PYTHON-5172 bugfix: Add repr and eq to bson.binary.BinaryVector #2162

caseyclements · 2025-02-27T18:51:16Z

No ticket. I just noticed this while working on #2161

caseyclements · 2025-02-27T19:06:26Z

@NoahStapp One question in my mind. Is using an f-string an issue? If the vector is really large, will __repr__ create the string even when it's not called?

blink1073 · 2025-02-27T22:54:22Z

Can you add the original PYTHON ticket for BSON Binary Vector if we're not adding a new ticket?

ShaneHarvey

Let's add a new python ticket for this because it's a new feature.

ShaneHarvey · 2025-02-27T23:13:41Z

bson/binary.py

@@ -247,6 +247,9 @@ def __init__(self, data: Sequence[float | int], dtype: BinaryVectorDtype, paddin
        self.dtype = dtype
        self.padding = padding

+    def __repr__(self) -> str:
+        return f"BinaryVector - {self.dtype=}, {self.dtype},{self.padding=}, {self.data=}"


This needs to follow Python's convention for repr: https://docs.python.org/3/library/functions.html#repr

And we should add tests for this like we do for our other custom type reprs.

NoahStapp · 2025-02-28T15:01:25Z

@NoahStapp One question in my mind.

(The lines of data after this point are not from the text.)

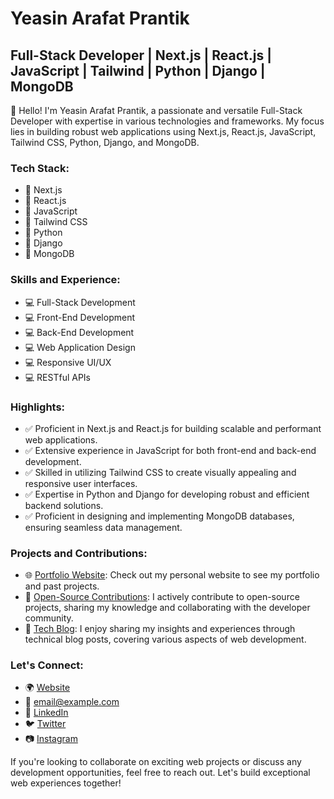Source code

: # Yeasin Arafat Prantik
## Full-Stack Developer | Next.js | React.js | JavaScript | Tailwind | Python | Django | MongoDB

👋 Hello! I'm Yeasin Arafat Prantik, a passionate and versatile Full-Stack Developer with expertise in various technologies and frameworks. My focus lies in building robust web applications using Next.js, React.js, JavaScript, Tailwind CSS, Python, Django, and MongoDB.

### Tech Stack:

- 🚀 Next.js
- 🚀 React.js
- 🚀 JavaScript
- 🚀 Tailwind CSS
- 🚀 Python
- 🚀 Django
- 🚀 MongoDB

### Skills and Experience:

- 💻 Full-Stack Development
- 💻 Front-End Development
- 💻 Back-End Development
- 💻 Web Application Design
- 💻 Responsive UI/UX
- 💻 RESTful APIs

### Highlights:

- ✅ Proficient in Next.js and React.js for building scalable and performant web applications.
- ✅ Extensive experience in JavaScript for both front-end and back-end development.
- ✅ Skilled in utilizing Tailwind CSS to create visually appealing and responsive user interfaces.
- ✅ Expertise in Python and Django for developing robust and efficient backend solutions.
- ✅ Proficient in designing and implementing MongoDB databases, ensuring seamless data management.

### Projects and Contributions:

- 🌐 [Portfolio Website](https://example.com): Check out my personal website to see my portfolio and past projects.
- 🔭 [Open-Source Contributions](https://github.com/your-username): I actively contribute to open-source projects, sharing my knowledge and collaborating with the developer community.
- 📝 [Tech Blog](https://medium.com/@your-username): I enjoy sharing my insights and experiences through technical blog posts, covering various aspects of web development.

### Let's Connect:

- 🌍 [Website](https://example.com)
- 📧 [email@example.com](mailto:email@example.com)
- 💼 [LinkedIn](https://linkedin.com/in/your-username)
- 🐦 [Twitter](https://twitter.com/your-username)
- 📷 [Instagram](https://instagram.com/your-username)

If you're looking to collaborate on exciting web projects or discuss any development opportunities, feel free to reach out. Let's build exceptional web experiences together!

Is using an f-string an issue? If the vector is really large, will __repr__ create the string even when it's not called?

f-strings are always evaluated, even if never used. In this case, I don't know if the performance benefit of f-strings is offset by a very large vector being parsed into a string at runtime. It's probably worth running some quick benchmarks to see if there is a performance difference here.

caseyclements · 2025-02-28T15:10:04Z

@NoahStapp One question in my mind. Is using an f-string an issue? If the vector is really large, will __repr__ create the string even when it's not called?

f-strings are always evaluated, even if never used. In this case, I don't know if the performance benefit of f-strings is offset by a very large vector being parsed into a string at runtime. It's probably worth running some quick benchmarks to see if there is a performance difference here.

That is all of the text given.